Eric,
I tried to call cache_on() first than the cpufixeup() in cpu.c to fix the "slow ecc clear" problem. It still works that way. Is there any reason we can't do this ?
Ollie
Li-Ta Lo ollie@lanl.gov writes:
Eric,
I tried to call cache_on() first than the cpufixeup() in cpu.c to fix the "slow ecc clear" problem. It still works that way. Is there any reason we can't do this ?
Hmm. I don't see this. I have the cache on and things clear quite quickly. I may have a slightly different calling order then the standard tree.
Ollie can you compare what is checked into the tree with the last release I did for Lightning? It works there...
Eric
On Fri, 2004-03-26 at 01:06, Eric W. Biederman wrote:
Li-Ta Lo ollie@lanl.gov writes:
Eric,
I tried to call cache_on() first than the cpufixeup() in cpu.c to fix the "slow ecc clear" problem. It still works that way. Is there any reason we can't do this ?
Hmm. I don't see this. I have the cache on and things clear quite quickly. I may have a slightly different calling order then the standard tree.
Ollie can you compare what is checked into the tree with the last release I did for Lightning? It works there...
In LNXI tree it's like:
/* Turn on caching if we haven't already */ cache_on(mem);
display_cpuid(); mtrr_check(); #if 1 /* some cpus need a fixup done. This is the hook for doing that. */ cpufixup(mem); #endif
and in the CVS tree it's:
/* some cpus need a fixup done. This is the hook for doing that. */ cpufixup(mem);
/* Turn on caching if we haven't already */ cache_on(mem);
display_cpuid(); mtrr_check();
Ollie
On Fri, 2004-03-26 at 01:06, Eric W. Biederman wrote:
Li-Ta Lo ollie@lanl.gov writes:
Eric,
I tried to call cache_on() first than the cpufixeup() in cpu.c to fix the "slow ecc clear" problem. It still works that way. Is there any reason we can't do this ?

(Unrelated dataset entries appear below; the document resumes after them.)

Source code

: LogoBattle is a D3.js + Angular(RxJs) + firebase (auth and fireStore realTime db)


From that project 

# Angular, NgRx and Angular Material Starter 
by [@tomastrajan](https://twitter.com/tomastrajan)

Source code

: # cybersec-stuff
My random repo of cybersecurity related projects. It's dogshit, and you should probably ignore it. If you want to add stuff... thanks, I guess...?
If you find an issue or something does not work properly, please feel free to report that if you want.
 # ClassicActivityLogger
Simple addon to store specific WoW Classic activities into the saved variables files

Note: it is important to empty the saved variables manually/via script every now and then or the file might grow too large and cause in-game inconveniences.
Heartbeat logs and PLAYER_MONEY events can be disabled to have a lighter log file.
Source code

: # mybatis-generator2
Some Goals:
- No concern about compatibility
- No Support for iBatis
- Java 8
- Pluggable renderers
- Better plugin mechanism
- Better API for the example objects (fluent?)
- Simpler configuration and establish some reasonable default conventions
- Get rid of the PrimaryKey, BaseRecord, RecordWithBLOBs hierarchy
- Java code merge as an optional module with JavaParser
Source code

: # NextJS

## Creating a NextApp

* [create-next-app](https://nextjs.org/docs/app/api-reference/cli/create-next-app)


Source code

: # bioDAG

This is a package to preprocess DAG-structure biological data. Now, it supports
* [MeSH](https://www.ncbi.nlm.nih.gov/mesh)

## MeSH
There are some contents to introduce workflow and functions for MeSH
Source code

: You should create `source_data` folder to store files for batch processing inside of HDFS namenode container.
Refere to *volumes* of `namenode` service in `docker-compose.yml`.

Hmm. I don't see this. I have the cache on and things clear quite quickly. I may have a slightly different calling order then the standard tree.
Ollie can you compare what is checked into the tree with the last release I did for Lightning? It works there...
BTW, why are you using inline asm to clearing the memory ? Isn't it just one line in C to clear the memory ? Why not use string instruction instead of mov ?
Ollie
Eric
Li-Ta Lo ollie@lanl.gov writes:
On Fri, 2004-03-26 at 01:06, Eric W. Biederman wrote:
Li-Ta Lo ollie@lanl.gov writes:
Eric,
I tried to call cache_on() first than the cpufixeup() in cpu.c to fix the "slow ecc clear" problem. It still works that way. Is there any reason we can't do this ?
Hmm. I don't see this. I have the cache on and things clear quite quickly. I may have a slightly different calling order then the standard tree.
Ollie can you compare what is checked into the tree with the last release I did for Lightning? It works there...
BTW, why are you using inline asm to clearing the memory ?
Mostly it was just a copy from the romcc code. And I have a little distrust of compilers when I want a tight loop.
Isn't it just one line in C to clear the memory ? Why not use string instruction instead of mov ?
A string mov instruction is slower.
Eric
On Fri, 2004-03-26 at 17:46, Eric W. Biederman wrote:
Li-Ta Lo ollie@lanl.gov writes:
On Fri, 2004-03-26 at 01:06, Eric W. Biederman wrote:
Li-Ta Lo ollie@lanl.gov writes:
Eric,
I tried to call cache_on() first than the cpufixeup() in cpu.c to fix the "slow ecc clear" problem. It still works that way. Is there any reason we can't do this ?
Hmm. I don't see this. I have the cache on and things clear quite quickly. I may have a slightly different calling order then the standard tree.
Ollie can you compare what is checked into the tree with the last release I did for Lightning? It works there...
BTW, why are you using inline asm to clearing the memory ?
Mostly it was just a copy from the romcc code. And I have a little distrust of compilers when I want a tight loop.
Isn't it just one line in C to clear the memory ? Why not use string instruction instead of mov ?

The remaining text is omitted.